- **Work item**:
From the entries below, copy exactly the lines from the one that contains "b. para posicionar elementos numa página web" through the one that contains "a. usam nomes", both included, and only those.

- **Provided records**:
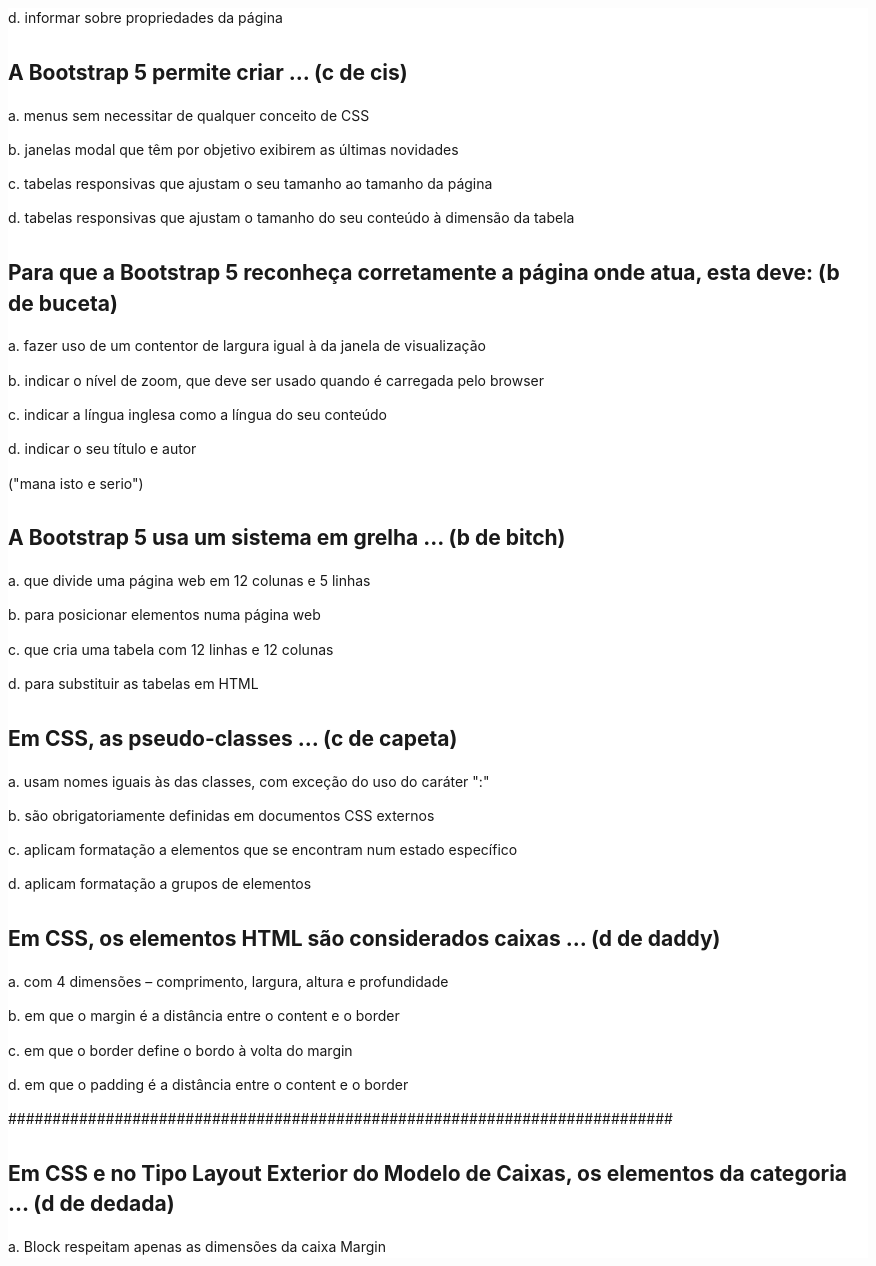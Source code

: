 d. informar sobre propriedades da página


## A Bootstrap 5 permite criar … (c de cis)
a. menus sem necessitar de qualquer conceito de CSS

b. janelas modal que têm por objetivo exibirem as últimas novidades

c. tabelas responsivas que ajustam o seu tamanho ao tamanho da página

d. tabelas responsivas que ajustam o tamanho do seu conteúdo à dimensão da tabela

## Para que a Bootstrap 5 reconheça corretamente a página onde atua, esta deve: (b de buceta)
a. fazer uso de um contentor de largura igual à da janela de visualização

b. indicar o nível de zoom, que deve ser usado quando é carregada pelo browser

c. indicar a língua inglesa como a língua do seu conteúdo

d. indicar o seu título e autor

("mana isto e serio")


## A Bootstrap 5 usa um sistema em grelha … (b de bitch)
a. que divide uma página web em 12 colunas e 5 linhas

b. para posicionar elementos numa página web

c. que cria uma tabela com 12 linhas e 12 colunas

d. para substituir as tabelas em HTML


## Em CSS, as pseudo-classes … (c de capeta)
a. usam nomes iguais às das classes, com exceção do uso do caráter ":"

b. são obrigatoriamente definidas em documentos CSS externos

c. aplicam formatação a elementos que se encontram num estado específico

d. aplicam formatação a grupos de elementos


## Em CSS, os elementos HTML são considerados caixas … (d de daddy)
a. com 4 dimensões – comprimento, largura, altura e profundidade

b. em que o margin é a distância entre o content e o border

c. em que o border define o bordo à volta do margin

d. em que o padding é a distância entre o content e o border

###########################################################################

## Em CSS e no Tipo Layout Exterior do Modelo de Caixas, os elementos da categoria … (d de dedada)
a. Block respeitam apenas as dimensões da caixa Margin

--

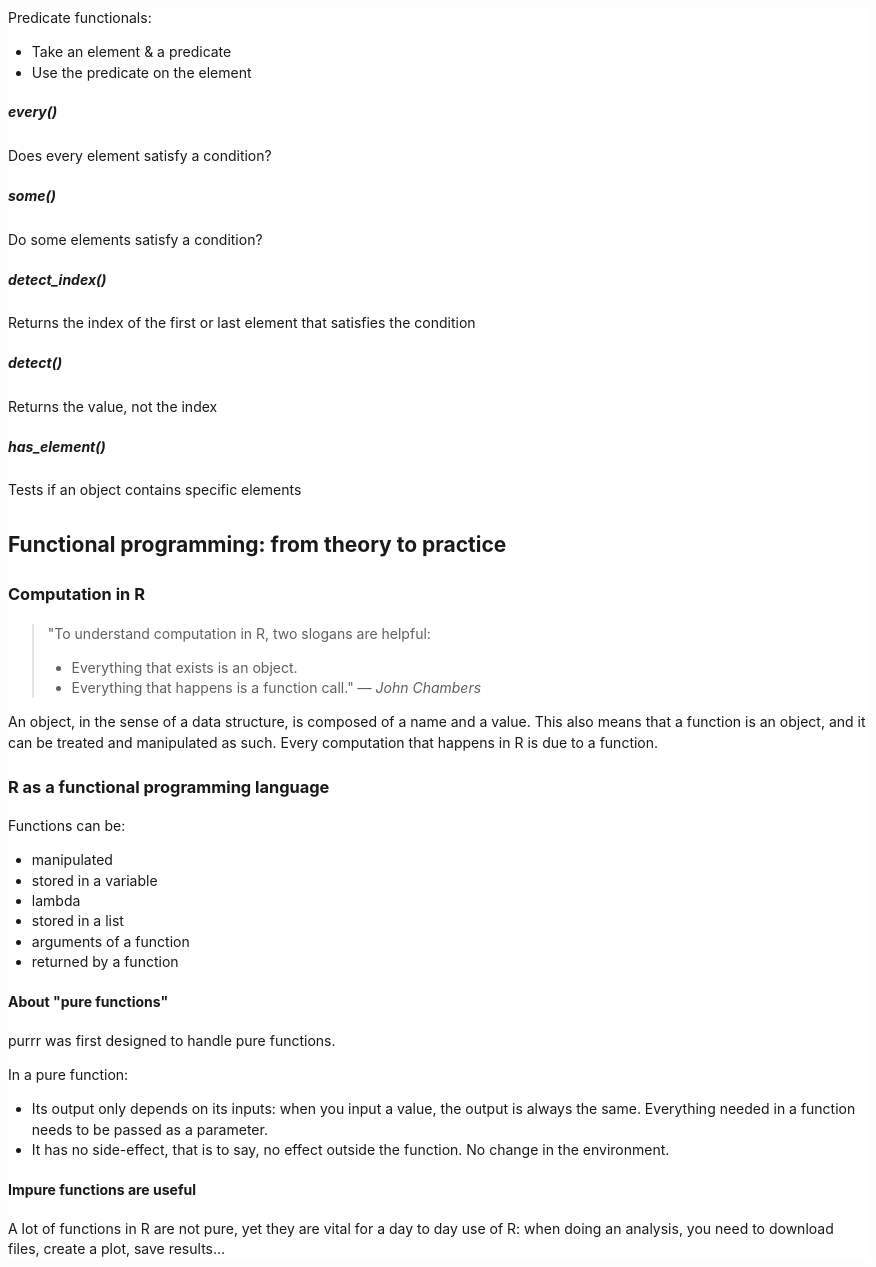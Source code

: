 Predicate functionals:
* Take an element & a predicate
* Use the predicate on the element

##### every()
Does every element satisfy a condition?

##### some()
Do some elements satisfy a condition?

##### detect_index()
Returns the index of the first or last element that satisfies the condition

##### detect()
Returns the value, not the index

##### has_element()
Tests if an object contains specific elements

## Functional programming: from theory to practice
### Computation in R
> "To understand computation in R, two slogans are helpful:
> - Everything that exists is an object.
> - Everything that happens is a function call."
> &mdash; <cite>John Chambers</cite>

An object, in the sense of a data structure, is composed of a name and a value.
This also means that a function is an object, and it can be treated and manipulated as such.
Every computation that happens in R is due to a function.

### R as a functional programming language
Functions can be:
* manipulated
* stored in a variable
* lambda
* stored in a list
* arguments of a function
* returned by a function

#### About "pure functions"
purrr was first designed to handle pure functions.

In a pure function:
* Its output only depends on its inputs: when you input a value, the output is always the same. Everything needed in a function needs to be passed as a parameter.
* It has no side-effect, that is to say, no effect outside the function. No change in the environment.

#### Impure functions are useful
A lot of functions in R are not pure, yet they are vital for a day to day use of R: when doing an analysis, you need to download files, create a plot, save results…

- **Response to this task**:
b. para posicionar elementos numa página web

c. que cria uma tabela com 12 linhas e 12 colunas

d. para substituir as tabelas em HTML


## Em CSS, as pseudo-classes … (c de capeta)
a. usam nomes iguais às das classes, com exceção do uso do caráter ":"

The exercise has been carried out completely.